McLaurin: ‘Convention Is Only as Strong as Our Relationships With One Another’

executive committee
SBC Executive Committee Interim President/CEO Willie McLaurin presents his report at EC's meeting in Nashville on Sept. 19. (Baptist Press/Brandon Porter)

NASHVILLE (BP) – In his Monday night (Sept. 19) plenary session address to the Southern Baptist Convention Executive Committee, Willie McLaurin urged Southern Baptists to continue to cooperate in carrying out their shared mission.

McLaurin, interim president and CEO of the SBC EC, said just like the early church, the SBC must set the correct priorities during difficult times.

“The early church understood what it meant to embrace the priorities and the mission of Jesus,” McLaurin said. “As a network of partnering churches, if we would draw near to God and allow the Lord Jesus Christ to set the priorities of our beloved Convention, we too will experience the blessings of Almighty God.”

McLaurin said Southern Baptists should prioritize healing their relationships, both with each other and with God.

“Our Convention is only as strong as our relationships with one another, and we must be intentional in lengthening, strengthening and deepening relationships,” McLaurin said. “We must take the time to build trust, and trust is built and rebuilt one person and one relationship at a time.

“Let’s be honest tonight. Over the past 15 months, relationships have been damaged, some have even destroyed. Words have been exchanged and reputations have been tainted. Brothers and sisters, this is not who we are.”

McLaurin pleaded for fellow Southern Baptists to have honorable relationships.

“We need to model to the world how to operate according to kingdom values,” he said. “Tonight, I’m simply calling on every Southern Baptist to lay down your swords and make sure that your relationships with one another are honoring unto the Lord Jesus Christ.
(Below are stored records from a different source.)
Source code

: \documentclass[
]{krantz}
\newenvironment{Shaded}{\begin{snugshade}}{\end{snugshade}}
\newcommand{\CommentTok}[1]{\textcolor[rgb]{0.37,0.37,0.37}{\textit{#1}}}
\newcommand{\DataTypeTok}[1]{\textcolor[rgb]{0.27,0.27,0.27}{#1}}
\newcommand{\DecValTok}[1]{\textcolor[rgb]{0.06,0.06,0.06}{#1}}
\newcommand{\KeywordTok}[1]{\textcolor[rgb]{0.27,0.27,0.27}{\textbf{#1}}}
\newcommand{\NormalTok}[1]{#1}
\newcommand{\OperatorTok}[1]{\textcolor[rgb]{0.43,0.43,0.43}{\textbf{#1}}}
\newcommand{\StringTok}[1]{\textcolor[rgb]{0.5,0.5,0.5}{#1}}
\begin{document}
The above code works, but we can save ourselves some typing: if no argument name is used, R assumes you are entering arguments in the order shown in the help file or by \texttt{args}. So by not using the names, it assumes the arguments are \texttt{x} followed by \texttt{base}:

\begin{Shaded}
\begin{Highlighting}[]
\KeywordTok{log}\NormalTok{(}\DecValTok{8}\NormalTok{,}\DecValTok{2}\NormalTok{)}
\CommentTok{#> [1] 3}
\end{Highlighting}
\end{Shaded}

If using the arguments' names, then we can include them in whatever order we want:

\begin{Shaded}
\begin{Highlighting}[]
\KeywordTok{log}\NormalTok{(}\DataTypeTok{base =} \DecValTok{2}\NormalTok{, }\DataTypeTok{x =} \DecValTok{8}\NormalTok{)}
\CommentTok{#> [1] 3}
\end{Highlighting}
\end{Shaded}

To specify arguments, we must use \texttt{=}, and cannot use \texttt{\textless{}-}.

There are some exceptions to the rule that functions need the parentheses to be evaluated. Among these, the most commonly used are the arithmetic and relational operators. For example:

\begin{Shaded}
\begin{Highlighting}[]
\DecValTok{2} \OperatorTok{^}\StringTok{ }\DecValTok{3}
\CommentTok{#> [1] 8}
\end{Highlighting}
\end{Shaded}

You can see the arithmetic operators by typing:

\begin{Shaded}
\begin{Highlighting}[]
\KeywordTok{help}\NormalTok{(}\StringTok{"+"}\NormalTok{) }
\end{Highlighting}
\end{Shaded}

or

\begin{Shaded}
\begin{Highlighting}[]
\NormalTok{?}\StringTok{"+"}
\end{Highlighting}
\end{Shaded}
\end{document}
We do this through four things: love one another, forgive one other, serve one another and pray for one another.”

While encouraging fellow Southern Baptists to look forward to next year’s annual meeting in New Orleans, McLaurin appealed to a memory of the SBC from more than 100 years ago.

It was in 1917 that James Bruton Gambrell was elected president of the Southern Baptist Convention.

Gambrell, known by some as “Uncle Gideon,” served in a variety of Southern Baptist positions, including as editor of the Baptist Standard newspaper in Texas, state mission secretary in Mississippi and professor at Southwestern Baptist Theological Seminary.

In April 2017, two months before that year’s annual meeting, also in New Orleans, Gambrell said, “We need a great big convention in New Orleans, but that cannot be unless we go there with a big spirit, to do big things.”